Problem to solve: Every record must be copied exactly, except that pictures are dropped.

▬▬▬▬▬▬

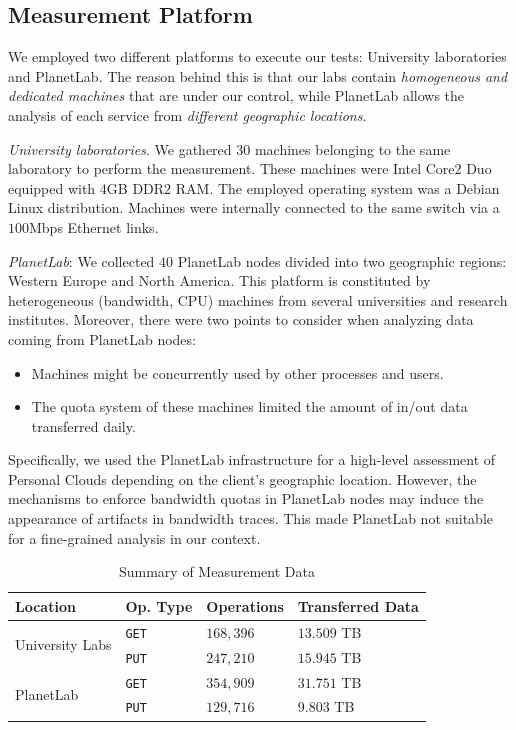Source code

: \subsection{Measurement Platform} 

We employed two different platforms
to execute our tests: University laboratories and PlanetLab.
The reason behind this is that our labs contain
\textit{homogeneous and dedicated machines} that are under our control,
while PlanetLab allows the analysis of each service from \textit{different geographic locations}. 

\textit{University laboratories}. We gathered $30$ machines
belonging to the same laboratory to perform the measurement.
These machines were Intel Core$2$ Duo equipped with $4$GB DDR$2$ RAM. 
The employed operating system was a Debian Linux distribution. 
Machines were internally connected to the same switch via a $100$Mbps Ethernet links.

\textit{PlanetLab}: We collected $40$ PlanetLab nodes divided into
two geographic regions: Western Europe and North America. 
This platform is constituted by heterogeneous (bandwidth, CPU) machines from several
universities and research institutes. Moreover, there were two points to consider
when analyzing data coming from PlanetLab nodes: 
\begin{itemize}
	\item Machines might be concurrently used by other processes and users.
	\item The quota system of these machines limited the amount of in/out data transferred daily. 
\end{itemize}

Specifically, we used the PlanetLab infrastructure for
a high-level assessment of Personal Clouds depending on the 
client's geographic location. 
However, the mechanisms to enforce bandwidth quotas
in PlanetLab nodes may induce the appearance of artifacts 
in bandwidth traces. This made PlanetLab not 
suitable for a fine-grained analysis in our context.
   
\begin{table}%
\begin{center}

\begin{tabular}{|l|l|l|l|}
\hline
Location & Op. Type & Operations & Transferred Data \\ \hline
\multirow{2}{*}{University Labs}
 & \texttt{GET} & $168,396$ & $13.509$ TB\\
 & \texttt{PUT} & $247,210$ & $15.945$ TB\\ \hline
\multirow{2}{*}{PlanetLab}
 & \texttt{GET} & $354,909$ & $31.751$ TB\\
 & \texttt{PUT} & $129,716$ & $9.803$ TB\\ \hline
\end{tabular}
\caption{Summary of Measurement Data}
\vspace{-9mm}
\label{tab:measurement_data}
\end{center}
\end{table}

▬▬▬▬▬▬

Your response:
Source code

: \subsection{Measurement Platform} 

We employed two different platforms
to execute our tests: University laboratories and PlanetLab.
The reason behind this is that our labs contain
\textit{homogeneous and dedicated machines} that are under our control,
while PlanetLab allows the analysis of each service from \textit{different geographic locations}. 

\textit{University laboratories}. We gathered $30$ machines
belonging to the same laboratory to perform the measurement.
These machines were Intel Core$2$ Duo equipped with $4$GB DDR$2$ RAM. 
The employed operating system was a Debian Linux distribution. 
Machines were internally connected to the same switch via a $100$Mbps Ethernet links.

\textit{PlanetLab}: We collected $40$ PlanetLab nodes divided into
two geographic regions: Western Europe and North America. 
This platform is constituted by heterogeneous (bandwidth, CPU) machines from several
universities and research institutes. Moreover, there were two points to consider
when analyzing data coming from PlanetLab nodes: 
\begin{itemize}
	\item Machines might be concurrently used by other processes and users.
	\item The quota system of these machines limited the amount of in/out data transferred daily. 
\end{itemize}

Specifically, we used the PlanetLab infrastructure for
a high-level assessment of Personal Clouds depending on the 
client's geographic location. 
However, the mechanisms to enforce bandwidth quotas
in PlanetLab nodes may induce the appearance of artifacts 
in bandwidth traces. This made PlanetLab not 
suitable for a fine-grained analysis in our context.
   
\begin{table}%
\begin{center}

\begin{tabular}{|l|l|l|l|}
\hline
Location & Op. Type & Operations & Transferred Data \\ \hline
\multirow{2}{*}{University Labs}
 & \texttt{GET} & $168,396$ & $13.509$ TB\\
 & \texttt{PUT} & $247,210$ & $15.945$ TB\\ \hline
\multirow{2}{*}{PlanetLab}
 & \texttt{GET} & $354,909$ & $31.751$ TB\\
 & \texttt{PUT} & $129,716$ & $9.803$ TB\\ \hline
\end{tabular}
\caption{Summary of Measurement Data}
\vspace{-9mm}
\label{tab:measurement_data}
\end{center}
\end{table}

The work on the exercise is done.